Of the lines in the data below, write out exactly those from the one holding "having scheduled slots $[0..c)$ of $y$" through the one holding "after scheduling $[0..c)$", both included.
-------- RECORDS SUPPLIED
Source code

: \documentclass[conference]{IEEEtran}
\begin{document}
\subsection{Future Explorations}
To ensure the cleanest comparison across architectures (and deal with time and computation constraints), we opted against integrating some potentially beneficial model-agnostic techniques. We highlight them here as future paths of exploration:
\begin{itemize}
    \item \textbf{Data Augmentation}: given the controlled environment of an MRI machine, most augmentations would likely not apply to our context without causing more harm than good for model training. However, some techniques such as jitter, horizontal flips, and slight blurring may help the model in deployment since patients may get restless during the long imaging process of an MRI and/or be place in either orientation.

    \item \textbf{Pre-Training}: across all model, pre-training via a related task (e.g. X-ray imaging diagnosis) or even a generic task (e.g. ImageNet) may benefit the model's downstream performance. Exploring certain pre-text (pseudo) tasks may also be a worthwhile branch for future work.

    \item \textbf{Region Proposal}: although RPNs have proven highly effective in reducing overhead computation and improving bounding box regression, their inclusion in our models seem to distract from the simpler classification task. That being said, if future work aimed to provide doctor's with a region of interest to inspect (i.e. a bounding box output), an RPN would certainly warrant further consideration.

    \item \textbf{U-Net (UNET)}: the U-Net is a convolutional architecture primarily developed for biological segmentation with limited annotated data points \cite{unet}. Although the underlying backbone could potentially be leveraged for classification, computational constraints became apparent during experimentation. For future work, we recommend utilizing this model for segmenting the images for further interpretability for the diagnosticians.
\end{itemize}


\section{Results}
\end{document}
----------------
-------- RECORDS SUPPLIED
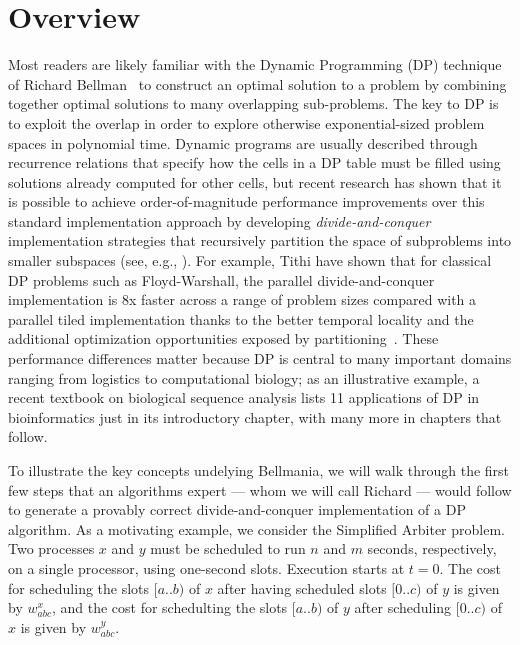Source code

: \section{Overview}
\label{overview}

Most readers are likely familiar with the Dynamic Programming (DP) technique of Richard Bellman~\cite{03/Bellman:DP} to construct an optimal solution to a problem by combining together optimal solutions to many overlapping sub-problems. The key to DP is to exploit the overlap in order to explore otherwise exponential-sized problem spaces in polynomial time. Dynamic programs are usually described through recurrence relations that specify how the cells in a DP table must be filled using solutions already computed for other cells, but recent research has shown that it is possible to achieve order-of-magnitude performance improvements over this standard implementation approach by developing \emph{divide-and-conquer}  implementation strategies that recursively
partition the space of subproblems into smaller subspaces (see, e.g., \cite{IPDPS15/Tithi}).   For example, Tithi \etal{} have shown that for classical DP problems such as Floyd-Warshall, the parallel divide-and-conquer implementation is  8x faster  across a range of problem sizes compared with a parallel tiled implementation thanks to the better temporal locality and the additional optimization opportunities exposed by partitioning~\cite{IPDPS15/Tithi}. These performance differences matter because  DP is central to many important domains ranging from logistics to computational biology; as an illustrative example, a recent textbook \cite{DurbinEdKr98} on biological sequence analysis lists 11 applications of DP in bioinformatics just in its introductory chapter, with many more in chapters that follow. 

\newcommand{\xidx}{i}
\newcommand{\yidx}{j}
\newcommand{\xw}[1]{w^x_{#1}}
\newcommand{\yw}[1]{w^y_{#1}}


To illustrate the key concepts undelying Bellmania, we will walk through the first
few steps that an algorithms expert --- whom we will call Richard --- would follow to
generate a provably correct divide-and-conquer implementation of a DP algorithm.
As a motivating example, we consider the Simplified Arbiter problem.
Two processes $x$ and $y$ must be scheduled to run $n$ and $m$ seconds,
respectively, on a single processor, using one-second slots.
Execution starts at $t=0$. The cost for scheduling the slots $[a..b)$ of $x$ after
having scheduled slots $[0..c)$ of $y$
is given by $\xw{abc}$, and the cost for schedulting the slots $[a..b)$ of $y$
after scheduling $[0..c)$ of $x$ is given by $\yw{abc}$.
----------------
RESULT OF THE TASK:
having scheduled slots $[0..c)$ of $y$
is given by $\xw{abc}$, and the cost for schedulting the slots $[a..b)$ of $y$
after scheduling $[0..c)$ of $x$ is given by $\yw{abc}$.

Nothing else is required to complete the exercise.